# [TASK DESCRIPTION]
Lines before the one containing "## Deployment" are left out; return that line and all lines after it, exactly, through the end of the records below.

# [RECORD SET]

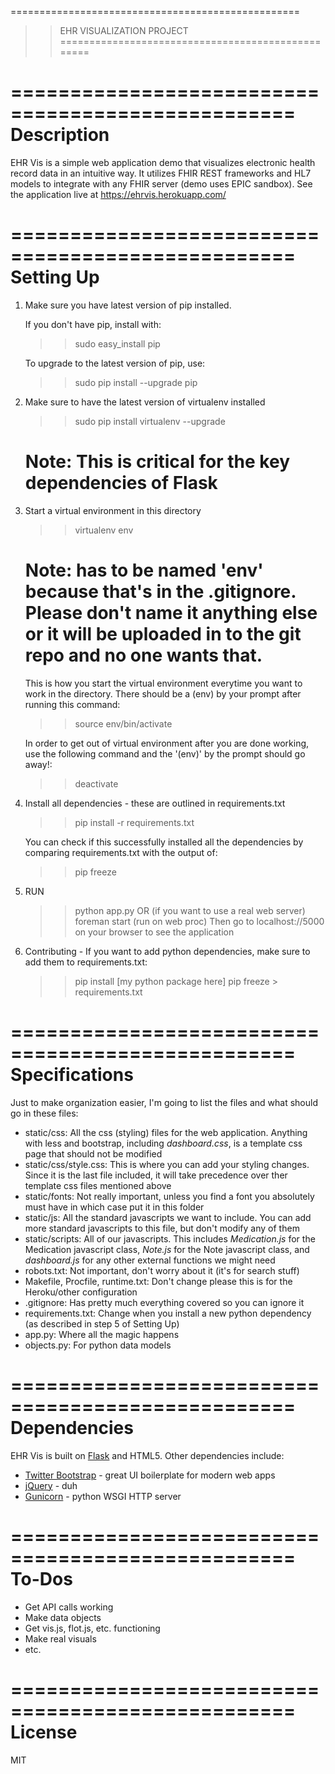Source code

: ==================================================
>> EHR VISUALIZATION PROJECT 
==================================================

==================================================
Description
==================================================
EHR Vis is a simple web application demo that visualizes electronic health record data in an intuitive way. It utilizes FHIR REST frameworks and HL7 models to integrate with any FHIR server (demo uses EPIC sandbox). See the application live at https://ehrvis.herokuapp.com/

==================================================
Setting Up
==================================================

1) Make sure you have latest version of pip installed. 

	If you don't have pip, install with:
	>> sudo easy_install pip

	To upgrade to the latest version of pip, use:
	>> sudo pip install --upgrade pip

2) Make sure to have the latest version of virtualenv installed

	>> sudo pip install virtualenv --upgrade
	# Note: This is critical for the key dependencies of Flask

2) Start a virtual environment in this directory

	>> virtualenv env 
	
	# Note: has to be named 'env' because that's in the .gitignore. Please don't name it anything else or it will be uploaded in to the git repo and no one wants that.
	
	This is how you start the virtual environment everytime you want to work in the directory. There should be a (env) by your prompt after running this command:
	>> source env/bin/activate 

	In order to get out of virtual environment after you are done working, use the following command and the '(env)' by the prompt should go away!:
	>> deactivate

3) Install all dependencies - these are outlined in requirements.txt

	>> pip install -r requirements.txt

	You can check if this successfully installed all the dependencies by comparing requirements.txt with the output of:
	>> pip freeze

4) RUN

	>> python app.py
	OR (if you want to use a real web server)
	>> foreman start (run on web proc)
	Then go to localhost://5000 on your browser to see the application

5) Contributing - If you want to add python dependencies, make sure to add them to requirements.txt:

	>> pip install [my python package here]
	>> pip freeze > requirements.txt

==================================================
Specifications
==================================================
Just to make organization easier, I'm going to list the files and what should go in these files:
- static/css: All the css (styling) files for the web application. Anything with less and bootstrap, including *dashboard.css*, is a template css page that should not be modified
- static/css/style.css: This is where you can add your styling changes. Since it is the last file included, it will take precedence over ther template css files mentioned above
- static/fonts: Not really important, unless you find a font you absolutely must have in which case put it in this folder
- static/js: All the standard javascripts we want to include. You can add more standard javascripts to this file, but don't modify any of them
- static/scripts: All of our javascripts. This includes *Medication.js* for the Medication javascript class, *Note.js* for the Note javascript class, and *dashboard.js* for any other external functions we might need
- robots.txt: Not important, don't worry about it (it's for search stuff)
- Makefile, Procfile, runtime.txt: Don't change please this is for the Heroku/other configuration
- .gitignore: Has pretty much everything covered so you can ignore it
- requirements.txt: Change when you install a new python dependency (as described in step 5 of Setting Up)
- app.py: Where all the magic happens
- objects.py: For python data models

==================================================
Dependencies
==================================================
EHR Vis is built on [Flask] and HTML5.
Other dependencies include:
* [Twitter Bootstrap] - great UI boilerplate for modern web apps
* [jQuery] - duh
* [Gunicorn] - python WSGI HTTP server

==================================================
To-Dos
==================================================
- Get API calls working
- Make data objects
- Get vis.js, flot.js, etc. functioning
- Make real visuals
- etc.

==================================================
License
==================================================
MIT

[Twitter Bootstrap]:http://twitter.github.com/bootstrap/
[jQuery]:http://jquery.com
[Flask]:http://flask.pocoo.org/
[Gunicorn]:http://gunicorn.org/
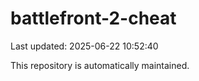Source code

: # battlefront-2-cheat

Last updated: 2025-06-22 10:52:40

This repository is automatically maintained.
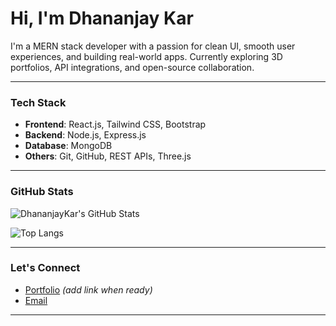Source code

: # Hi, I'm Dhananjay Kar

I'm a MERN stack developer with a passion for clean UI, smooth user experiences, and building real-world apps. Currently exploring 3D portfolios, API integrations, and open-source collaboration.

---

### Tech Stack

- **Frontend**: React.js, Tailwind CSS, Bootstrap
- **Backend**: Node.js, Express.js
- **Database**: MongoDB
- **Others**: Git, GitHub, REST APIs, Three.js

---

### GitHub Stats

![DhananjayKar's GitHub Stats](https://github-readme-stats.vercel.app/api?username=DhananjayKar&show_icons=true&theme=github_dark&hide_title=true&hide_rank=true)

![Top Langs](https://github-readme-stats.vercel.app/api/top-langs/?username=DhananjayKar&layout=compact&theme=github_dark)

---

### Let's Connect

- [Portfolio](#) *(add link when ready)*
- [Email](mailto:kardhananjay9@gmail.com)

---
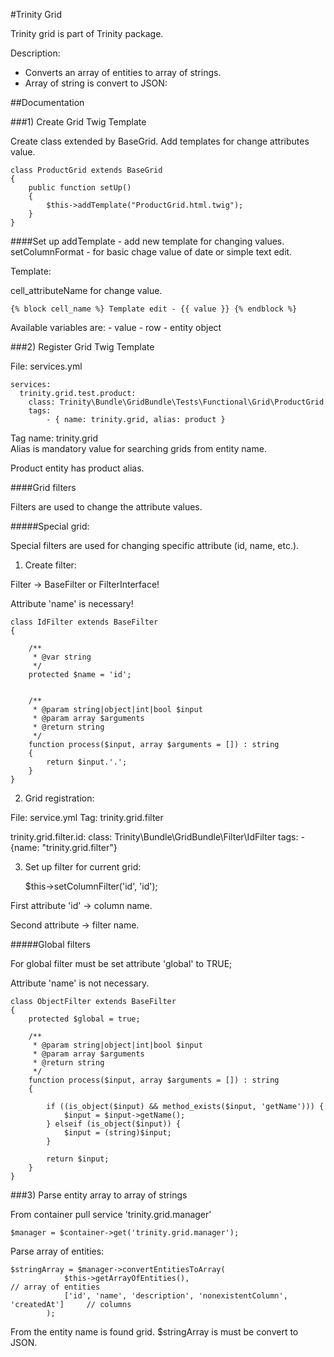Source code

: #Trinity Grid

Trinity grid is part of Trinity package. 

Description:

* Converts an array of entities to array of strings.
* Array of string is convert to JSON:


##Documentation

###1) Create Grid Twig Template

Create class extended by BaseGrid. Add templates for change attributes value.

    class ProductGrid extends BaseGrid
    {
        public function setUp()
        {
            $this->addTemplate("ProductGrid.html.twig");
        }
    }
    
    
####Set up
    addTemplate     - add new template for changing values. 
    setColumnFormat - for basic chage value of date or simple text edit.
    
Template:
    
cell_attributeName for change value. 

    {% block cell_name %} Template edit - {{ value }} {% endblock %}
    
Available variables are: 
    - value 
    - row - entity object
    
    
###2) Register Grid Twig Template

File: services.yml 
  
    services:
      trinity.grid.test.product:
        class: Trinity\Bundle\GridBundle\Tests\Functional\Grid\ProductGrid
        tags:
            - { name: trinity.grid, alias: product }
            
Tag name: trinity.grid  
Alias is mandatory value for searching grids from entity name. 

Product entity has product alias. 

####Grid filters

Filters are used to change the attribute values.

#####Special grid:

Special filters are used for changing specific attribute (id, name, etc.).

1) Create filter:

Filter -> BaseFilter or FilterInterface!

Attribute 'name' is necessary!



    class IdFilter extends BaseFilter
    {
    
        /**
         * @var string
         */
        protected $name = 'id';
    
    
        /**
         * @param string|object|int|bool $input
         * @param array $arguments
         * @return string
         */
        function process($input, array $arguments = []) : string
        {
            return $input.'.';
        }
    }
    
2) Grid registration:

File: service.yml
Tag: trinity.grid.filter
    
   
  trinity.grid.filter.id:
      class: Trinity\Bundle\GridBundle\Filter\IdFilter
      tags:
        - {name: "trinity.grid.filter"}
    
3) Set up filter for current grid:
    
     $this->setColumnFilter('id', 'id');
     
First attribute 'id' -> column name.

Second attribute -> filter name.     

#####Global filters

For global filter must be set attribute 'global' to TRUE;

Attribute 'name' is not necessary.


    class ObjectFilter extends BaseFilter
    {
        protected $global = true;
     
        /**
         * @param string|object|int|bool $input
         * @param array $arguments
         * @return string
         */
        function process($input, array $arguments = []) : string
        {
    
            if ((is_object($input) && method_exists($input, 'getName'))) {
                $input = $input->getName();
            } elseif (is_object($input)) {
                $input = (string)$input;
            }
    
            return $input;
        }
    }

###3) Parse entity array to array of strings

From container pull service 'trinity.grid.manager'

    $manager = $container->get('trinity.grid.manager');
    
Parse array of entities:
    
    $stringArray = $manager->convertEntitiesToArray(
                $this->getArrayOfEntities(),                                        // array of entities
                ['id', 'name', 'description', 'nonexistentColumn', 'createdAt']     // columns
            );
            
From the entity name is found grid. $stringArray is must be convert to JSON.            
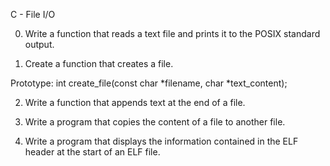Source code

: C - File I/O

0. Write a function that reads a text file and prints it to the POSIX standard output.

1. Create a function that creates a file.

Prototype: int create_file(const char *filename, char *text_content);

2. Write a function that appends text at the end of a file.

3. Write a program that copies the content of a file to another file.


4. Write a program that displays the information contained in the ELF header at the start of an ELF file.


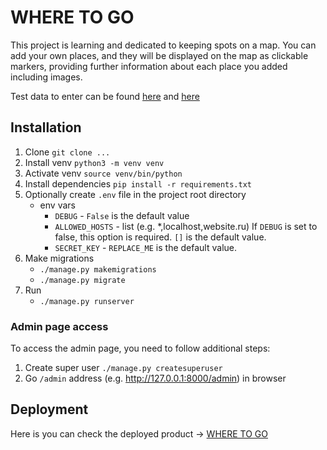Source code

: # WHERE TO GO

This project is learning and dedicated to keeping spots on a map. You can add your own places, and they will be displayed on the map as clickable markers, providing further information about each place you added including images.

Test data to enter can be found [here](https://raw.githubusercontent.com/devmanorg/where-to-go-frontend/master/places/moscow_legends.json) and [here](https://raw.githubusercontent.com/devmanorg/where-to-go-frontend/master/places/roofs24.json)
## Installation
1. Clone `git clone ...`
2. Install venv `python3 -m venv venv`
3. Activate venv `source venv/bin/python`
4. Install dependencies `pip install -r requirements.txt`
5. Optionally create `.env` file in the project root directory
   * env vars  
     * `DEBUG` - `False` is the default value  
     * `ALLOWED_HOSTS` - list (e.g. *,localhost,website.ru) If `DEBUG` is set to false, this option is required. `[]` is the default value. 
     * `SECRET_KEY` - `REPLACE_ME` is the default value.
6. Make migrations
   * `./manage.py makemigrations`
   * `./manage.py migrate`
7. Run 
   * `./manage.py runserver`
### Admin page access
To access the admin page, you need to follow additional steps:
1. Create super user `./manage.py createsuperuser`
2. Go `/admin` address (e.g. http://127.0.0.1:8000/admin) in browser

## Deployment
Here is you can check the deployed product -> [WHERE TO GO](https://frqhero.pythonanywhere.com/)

# [TASK ANSWER]
## Deployment
Here is you can check the deployed product -> [WHERE TO GO](https://frqhero.pythonanywhere.com/)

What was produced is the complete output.